- _EXTRACTED INFORMATION_
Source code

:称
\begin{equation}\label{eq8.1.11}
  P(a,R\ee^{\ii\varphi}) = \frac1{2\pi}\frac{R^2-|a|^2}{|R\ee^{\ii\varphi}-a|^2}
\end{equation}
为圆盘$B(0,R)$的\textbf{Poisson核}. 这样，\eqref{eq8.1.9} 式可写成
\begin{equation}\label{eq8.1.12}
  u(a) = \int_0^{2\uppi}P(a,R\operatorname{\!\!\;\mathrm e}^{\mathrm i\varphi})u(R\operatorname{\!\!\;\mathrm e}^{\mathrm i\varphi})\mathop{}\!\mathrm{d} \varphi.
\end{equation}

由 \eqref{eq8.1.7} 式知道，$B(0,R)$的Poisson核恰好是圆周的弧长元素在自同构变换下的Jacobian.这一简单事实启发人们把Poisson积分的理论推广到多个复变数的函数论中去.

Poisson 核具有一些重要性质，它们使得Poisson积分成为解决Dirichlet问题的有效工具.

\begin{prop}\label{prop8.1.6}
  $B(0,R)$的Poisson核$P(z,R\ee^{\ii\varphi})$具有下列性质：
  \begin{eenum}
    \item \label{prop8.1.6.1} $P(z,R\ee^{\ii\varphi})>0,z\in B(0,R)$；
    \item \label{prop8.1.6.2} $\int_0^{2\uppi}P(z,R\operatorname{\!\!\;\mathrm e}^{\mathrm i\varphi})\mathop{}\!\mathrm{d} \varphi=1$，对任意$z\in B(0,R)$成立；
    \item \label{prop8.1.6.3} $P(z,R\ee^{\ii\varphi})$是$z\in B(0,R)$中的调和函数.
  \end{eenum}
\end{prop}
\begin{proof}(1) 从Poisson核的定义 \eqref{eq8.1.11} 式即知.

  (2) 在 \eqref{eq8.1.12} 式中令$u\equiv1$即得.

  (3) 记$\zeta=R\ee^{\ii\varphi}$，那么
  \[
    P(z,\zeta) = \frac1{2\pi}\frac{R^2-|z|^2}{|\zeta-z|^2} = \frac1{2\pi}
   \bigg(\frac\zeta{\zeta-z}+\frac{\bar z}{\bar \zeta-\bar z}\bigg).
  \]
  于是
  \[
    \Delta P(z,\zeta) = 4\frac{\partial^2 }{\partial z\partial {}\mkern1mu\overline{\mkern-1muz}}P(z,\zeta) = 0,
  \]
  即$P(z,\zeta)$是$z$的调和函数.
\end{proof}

- _TASK GOAL_
Take the material above and print all of it exactly.

- _SOLUTION TO THIS EXERCISE_
Source code

:称
\begin{equation}\label{eq8.1.11}
  P(a,R\ee^{\ii\varphi}) = \frac1{2\pi}\frac{R^2-|a|^2}{|R\ee^{\ii\varphi}-a|^2}
\end{equation}
为圆盘$B(0,R)$的\textbf{Poisson核}. 这样，\eqref{eq8.1.9} 式可写成
\begin{equation}\label{eq8.1.12}
  u(a) = \int_0^{2\uppi}P(a,R\operatorname{\!\!\;\mathrm e}^{\mathrm i\varphi})u(R\operatorname{\!\!\;\mathrm e}^{\mathrm i\varphi})\mathop{}\!\mathrm{d} \varphi.
\end{equation}

由 \eqref{eq8.1.7} 式知道，$B(0,R)$的Poisson核恰好是圆周的弧长元素在自同构变换下的Jacobian.这一简单事实启发人们把Poisson积分的理论推广到多个复变数的函数论中去.

Poisson 核具有一些重要性质，它们使得Poisson积分成为解决Dirichlet问题的有效工具.

\begin{prop}\label{prop8.1.6}
  $B(0,R)$的Poisson核$P(z,R\ee^{\ii\varphi})$具有下列性质：
  \begin{eenum}
    \item \label{prop8.1.6.1} $P(z,R\ee^{\ii\varphi})>0,z\in B(0,R)$；
    \item \label{prop8.1.6.2} $\int_0^{2\uppi}P(z,R\operatorname{\!\!\;\mathrm e}^{\mathrm i\varphi})\mathop{}\!\mathrm{d} \varphi=1$，对任意$z\in B(0,R)$成立；
    \item \label{prop8.1.6.3} $P(z,R\ee^{\ii\varphi})$是$z\in B(0,R)$中的调和函数.
  \end{eenum}
\end{prop}
\begin{proof}(1) 从Poisson核的定义 \eqref{eq8.1.11} 式即知.

  (2) 在 \eqref{eq8.1.12} 式中令$u\equiv1$即得.

  (3) 记$\zeta=R\ee^{\ii\varphi}$，那么
  \[
    P(z,\zeta) = \frac1{2\pi}\frac{R^2-|z|^2}{|\zeta-z|^2} = \frac1{2\pi}
   \bigg(\frac\zeta{\zeta-z}+\frac{\bar z}{\bar \zeta-\bar z}\bigg).
  \]
  于是
  \[
    \Delta P(z,\zeta) = 4\frac{\partial^2 }{\partial z\partial {}\mkern1mu\overline{\mkern-1muz}}P(z,\zeta) = 0,
  \]
  即$P(z,\zeta)$是$z$的调和函数.
\end{proof}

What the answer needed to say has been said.